Late night sohour cravings are starting to kick in and nothing quite suffices like a good ol' Oriental foul cart. But, this time, en Français.
You’ve just had iftar, and the fatigue is taking over. 'No, I will not sleep with you!' you think, pointed towards your comfy duvets as they seduce you to a Sleeping Beauty nap – sans the Prince Charming part, because not even making out with Jared Leto could pull you out from your deep slumber. You decide to go out for some productive post-iftar shenanigans, yet you end up somewhere in Zamalek looking for the perfect red velvet konafa – that's when you realise that you, in fact, spent 99.999 per cent of Ramadan eating.

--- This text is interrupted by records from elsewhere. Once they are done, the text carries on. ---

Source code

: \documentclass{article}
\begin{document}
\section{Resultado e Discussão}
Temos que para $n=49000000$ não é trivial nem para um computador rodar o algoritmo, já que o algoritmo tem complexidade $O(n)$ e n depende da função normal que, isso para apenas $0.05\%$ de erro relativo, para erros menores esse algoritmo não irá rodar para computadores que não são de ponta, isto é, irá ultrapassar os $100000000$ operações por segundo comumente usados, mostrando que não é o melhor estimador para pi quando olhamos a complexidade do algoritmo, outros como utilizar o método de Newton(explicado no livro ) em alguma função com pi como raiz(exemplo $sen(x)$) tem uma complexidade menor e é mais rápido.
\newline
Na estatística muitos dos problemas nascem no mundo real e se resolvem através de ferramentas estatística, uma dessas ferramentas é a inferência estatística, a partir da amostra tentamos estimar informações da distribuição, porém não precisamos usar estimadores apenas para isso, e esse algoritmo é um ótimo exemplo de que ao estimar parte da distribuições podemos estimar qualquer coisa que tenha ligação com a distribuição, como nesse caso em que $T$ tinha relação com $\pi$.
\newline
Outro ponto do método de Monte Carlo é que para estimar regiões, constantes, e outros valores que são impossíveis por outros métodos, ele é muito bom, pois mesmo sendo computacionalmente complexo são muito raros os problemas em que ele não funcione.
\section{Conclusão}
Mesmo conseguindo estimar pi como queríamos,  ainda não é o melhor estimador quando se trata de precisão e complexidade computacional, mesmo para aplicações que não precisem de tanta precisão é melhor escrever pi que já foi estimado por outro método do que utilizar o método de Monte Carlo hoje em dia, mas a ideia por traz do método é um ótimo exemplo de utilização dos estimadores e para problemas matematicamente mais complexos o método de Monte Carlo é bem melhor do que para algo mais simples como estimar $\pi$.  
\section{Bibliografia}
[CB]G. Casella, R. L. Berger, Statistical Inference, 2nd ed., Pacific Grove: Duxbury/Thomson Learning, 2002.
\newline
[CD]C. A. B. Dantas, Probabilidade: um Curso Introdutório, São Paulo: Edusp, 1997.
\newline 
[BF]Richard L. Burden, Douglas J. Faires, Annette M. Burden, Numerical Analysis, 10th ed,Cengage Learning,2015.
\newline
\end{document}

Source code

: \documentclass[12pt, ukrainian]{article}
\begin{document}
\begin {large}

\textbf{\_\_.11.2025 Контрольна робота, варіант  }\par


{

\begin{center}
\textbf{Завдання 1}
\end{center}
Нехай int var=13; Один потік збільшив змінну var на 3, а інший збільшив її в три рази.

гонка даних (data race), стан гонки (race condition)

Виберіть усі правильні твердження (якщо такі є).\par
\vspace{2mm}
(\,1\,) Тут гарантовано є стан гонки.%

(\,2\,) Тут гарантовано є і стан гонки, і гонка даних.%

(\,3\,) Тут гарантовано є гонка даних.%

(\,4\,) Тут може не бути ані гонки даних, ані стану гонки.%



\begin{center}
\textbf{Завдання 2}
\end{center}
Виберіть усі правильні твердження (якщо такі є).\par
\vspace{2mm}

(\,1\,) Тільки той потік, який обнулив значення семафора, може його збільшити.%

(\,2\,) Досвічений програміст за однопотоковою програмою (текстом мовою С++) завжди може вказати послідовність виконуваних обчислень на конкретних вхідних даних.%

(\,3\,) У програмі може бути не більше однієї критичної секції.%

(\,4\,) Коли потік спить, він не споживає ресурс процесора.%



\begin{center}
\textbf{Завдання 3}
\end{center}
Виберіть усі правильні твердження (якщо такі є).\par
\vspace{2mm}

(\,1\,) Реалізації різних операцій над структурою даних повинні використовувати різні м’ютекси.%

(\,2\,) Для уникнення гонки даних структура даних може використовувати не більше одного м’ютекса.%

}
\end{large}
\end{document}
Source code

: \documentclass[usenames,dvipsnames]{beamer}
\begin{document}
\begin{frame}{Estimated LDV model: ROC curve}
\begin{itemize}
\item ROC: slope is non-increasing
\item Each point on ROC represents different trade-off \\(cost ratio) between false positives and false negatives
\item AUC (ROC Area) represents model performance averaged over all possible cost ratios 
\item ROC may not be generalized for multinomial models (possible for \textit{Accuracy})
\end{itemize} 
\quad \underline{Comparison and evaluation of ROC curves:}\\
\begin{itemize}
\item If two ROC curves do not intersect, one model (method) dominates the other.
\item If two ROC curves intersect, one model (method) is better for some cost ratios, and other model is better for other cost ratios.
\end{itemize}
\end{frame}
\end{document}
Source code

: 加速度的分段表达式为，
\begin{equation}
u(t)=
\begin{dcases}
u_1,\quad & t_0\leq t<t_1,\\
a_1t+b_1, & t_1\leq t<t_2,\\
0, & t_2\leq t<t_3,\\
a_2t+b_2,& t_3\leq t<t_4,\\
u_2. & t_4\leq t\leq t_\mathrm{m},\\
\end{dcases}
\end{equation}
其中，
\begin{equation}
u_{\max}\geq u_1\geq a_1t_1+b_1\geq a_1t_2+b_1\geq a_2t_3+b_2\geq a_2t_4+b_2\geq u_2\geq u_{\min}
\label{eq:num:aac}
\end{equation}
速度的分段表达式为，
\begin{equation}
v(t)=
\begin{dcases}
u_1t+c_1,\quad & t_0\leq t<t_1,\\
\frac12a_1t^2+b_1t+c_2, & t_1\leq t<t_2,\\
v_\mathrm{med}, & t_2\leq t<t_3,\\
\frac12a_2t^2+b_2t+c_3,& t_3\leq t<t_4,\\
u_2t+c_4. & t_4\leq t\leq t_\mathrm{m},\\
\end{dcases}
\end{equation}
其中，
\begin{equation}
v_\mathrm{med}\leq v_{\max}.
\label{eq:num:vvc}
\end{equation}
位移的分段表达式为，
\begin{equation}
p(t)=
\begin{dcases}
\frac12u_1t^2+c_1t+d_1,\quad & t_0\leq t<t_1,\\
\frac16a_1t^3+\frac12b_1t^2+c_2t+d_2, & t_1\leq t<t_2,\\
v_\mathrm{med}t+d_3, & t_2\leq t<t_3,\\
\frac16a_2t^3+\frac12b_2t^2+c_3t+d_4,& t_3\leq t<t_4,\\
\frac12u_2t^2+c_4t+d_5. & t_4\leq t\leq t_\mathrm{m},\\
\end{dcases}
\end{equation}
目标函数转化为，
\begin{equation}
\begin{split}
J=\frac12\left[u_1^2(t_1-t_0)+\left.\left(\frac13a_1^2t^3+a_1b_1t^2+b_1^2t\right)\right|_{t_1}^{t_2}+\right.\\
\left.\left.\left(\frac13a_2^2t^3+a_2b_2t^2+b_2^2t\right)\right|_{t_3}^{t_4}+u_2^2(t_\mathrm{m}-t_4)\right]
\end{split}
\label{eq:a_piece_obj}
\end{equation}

You come to terms with the fact that you’re the human version of Garfield, or that you might be pregnant, and settle with the same old mango konafa, but it just doesn’t cut it. It’s now 2 AM and you're no longer in Zamalek; you’re in Heliopolis. You’re craving something Oriental – y’know, those you can only find at a hidden 3arabeyet foul run by a guy who always happens to be named 3am Sayed. But your food-baby-belly can no longer hold much more pressure and you’re inches away from bursting. Who do you call? Foulatysme!
Well, you don’t really call them… You just head over to their cart located somewhere around here in Masaken Sheraton because they don’t deliver yet. But you get the point. Put together by five university students – Ali Kassab, Yehia Eissa, Abdelrahman Morgan, Seif Assal, and Mohamed El Ghoul – who found themselves hanging out at an ahwa sometime last year when the hopes of making it big in the 3arabeyet foul business struck them. Surprisingly, breaking into the business is not cheap whatsoever. It estimates up to 16,000 LE worth of basic investments to open up a cart, let alone run it while affording to keep the paycheques running.
But what’s up with the weird name? We spoke to one of the founders, Mohamed El Ghoul, who told us that “we’re all Francophone,” to which he felt the need to explain further how they “all went to French schools." "Besides," he continues, "we have speakers by the foul cart that play French oldies in the likes of Edith Piaf, along with the usual Umm Kalthoum.” So you’ll be having a side of el set with your fries, Spanish omelette, spicy foul, foul with olive oil, ta3meya, or their secret special KFC-style recipe – Foulatysme.
They’ll be closing after Ramadan, so get over there as soon as your late night cravings start kicking in – before it’s too late and you find yourself back in Zamalek looking for just another ordinary foul cart.